Peter L. Salgo, MD: We’ve entered a new era of medical education. I sat in a classroom and I got dogma, and now I can sit at home on a computer, and I can watch all of the experts in the world talk to me. This is different, isn’t it?
Nicole Brandt, PharmD, MBA, BCPP, CGP, FASCP: I love the interprofessional nature of this conversation. I think in caring for complex patient populations, such as older adults, and to have this exchange and dialogue, in which we can agree that we don’t always agree on what the best approach is and be open about it, is great. But I think at the end of the day, we’re centered on what really matters to the patient, improving their quality of life and function.
Peter L. Salgo, MD: Even the provider, this is of real value. There are real people in the insurance industry.
Gary L. Johnson, MD, MS, MBA: Absolutely.
Peter L. Salgo, MD: Does that make you feel better—that people can see you? Seriously?
Gary L. Johnson, MD, MS, MBA: Yes. Well, we’re human beings and we’re also physicians. We’re not accountants with a green eyeshade.
Peter L. Salgo, MD: Now, my accountant is offended by that, but I take your point. And in the meantime, too, we get to an exchange between physicians. It isn’t just somebody lecturing. I think that’s a real advantage.
Karl Doghramji, MD: I think so. A lecture is a way to give out information from a textbook, but you can read the textbook and get the information from that. A dialogue gives you different viewpoints on the same information. And by getting different viewpoints and perspectives, we can, I think, better understand how to treat our patients.

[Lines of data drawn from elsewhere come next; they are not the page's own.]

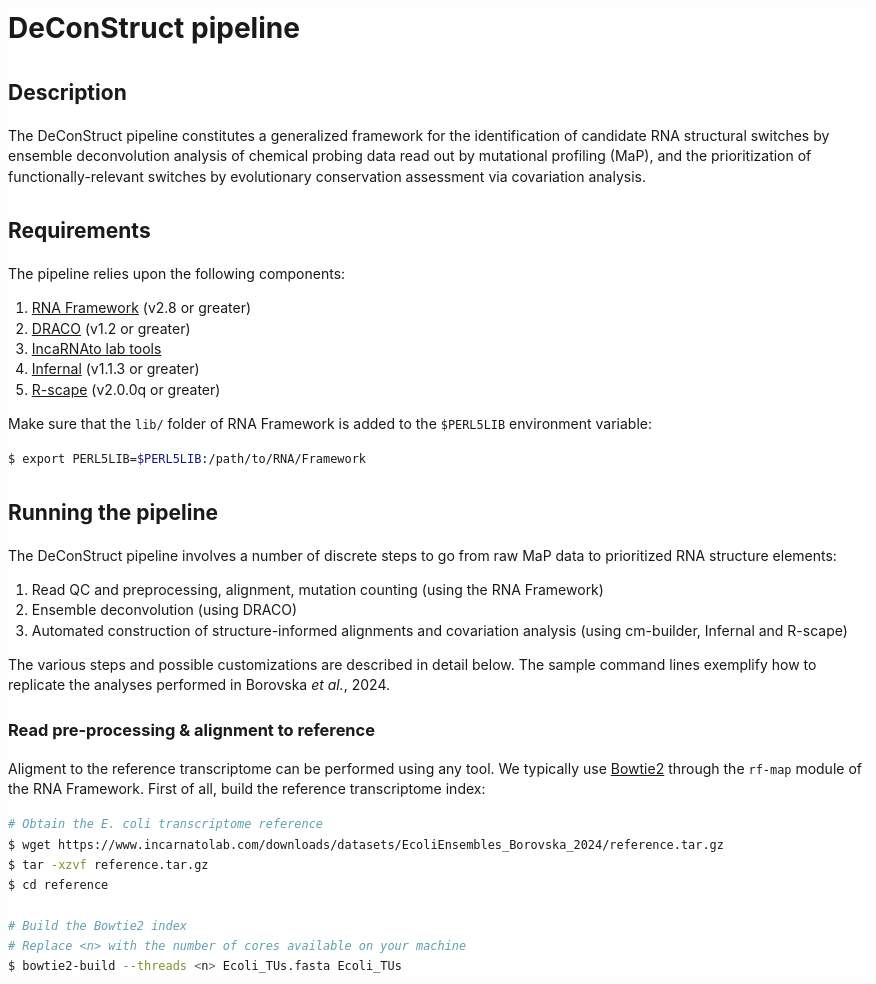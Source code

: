 # DeConStruct pipeline

## Description
The DeConStruct pipeline constitutes a generalized framework for the identification of candidate RNA structural switches by ensemble deconvolution analysis of chemical probing data read out by mutational profiling (MaP), and the prioritization of functionally-relevant switches by evolutionary conservation assessment via covariation analysis.


## Requirements
The pipeline relies upon the following components:

1. [RNA Framework](https://github.com/dincarnato/RNAFramework) (v2.8 or greater)
2. [DRACO](https://github.com/dincarnato/draco) (v1.2 or greater)
3. [IncaRNAto lab tools](https://github.com/dincarnato/labtools)
4. [Infernal](https://github.com/EddyRivasLab/infernal) (v1.1.3 or greater)
5. [R-scape](https://github.com/EddyRivasLab/R-scape) (v2.0.0q or greater)

Make sure that the `lib/` folder of RNA Framework is added to the `$PERL5LIB` environment variable:

```bash
$ export PERL5LIB=$PERL5LIB:/path/to/RNA/Framework
```

## Running the pipeline
The DeConStruct pipeline involves a number of discrete steps to go from raw MaP data to prioritized RNA structure elements:

1. Read QC and preprocessing, alignment, mutation counting (using the RNA Framework)
2. Ensemble deconvolution (using DRACO)
3. Automated construction of structure-informed alignments and covariation analysis (using cm-builder, Infernal and R-scape)

The various steps and possible customizations are described in detail below. The sample command lines exemplify how to replicate the analyses performed in Borovska *et al.*, 2024.<br/>


### Read pre-processing &amp; alignment to reference
Aligment to the reference transcriptome can be performed using any tool. We typically use [Bowtie2](https://bowtie-bio.sourceforge.net/bowtie2/index.shtml) through the `rf-map` module of the RNA Framework. First of all, build the reference transcriptome index:

```bash
# Obtain the E. coli transcriptome reference
$ wget https://www.incarnatolab.com/downloads/datasets/EcoliEnsembles_Borovska_2024/reference.tar.gz
$ tar -xzvf reference.tar.gz
$ cd reference

# Build the Bowtie2 index
# Replace <n> with the number of cores available on your machine
$ bowtie2-build --threads <n> Ecoli_TUs.fasta Ecoli_TUs
```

Sanford H. Auerbach, MD: I agree with Karl. We all give talks and show the slides, and they record the slides and talks, and they can go look at them any time they want on the internet. They can do it on their phone at night when they’re trying to go to sleep. I think dialogue, and seeing how difficult it is to grapple with these problems, is critical.
Peter L. Salgo, MD: I’ve been to my share of lectures and conferences, and I always come away thinking I could have read the abstracts a lot faster. But I couldn’t do this. I couldn’t get people together and sit around and be beamed into anybody’s living room any time, on demand; that’s different; that’s the 21st century, and it’s a new, brave, pretty good world in my view.
Karl Doghramji, MD: I think it’s also very important to have an enthusiastic and involved group leader.
Peter L. Salgo, MD: I think so. And when I find him I’ll let you know. I’m delighted you joined us.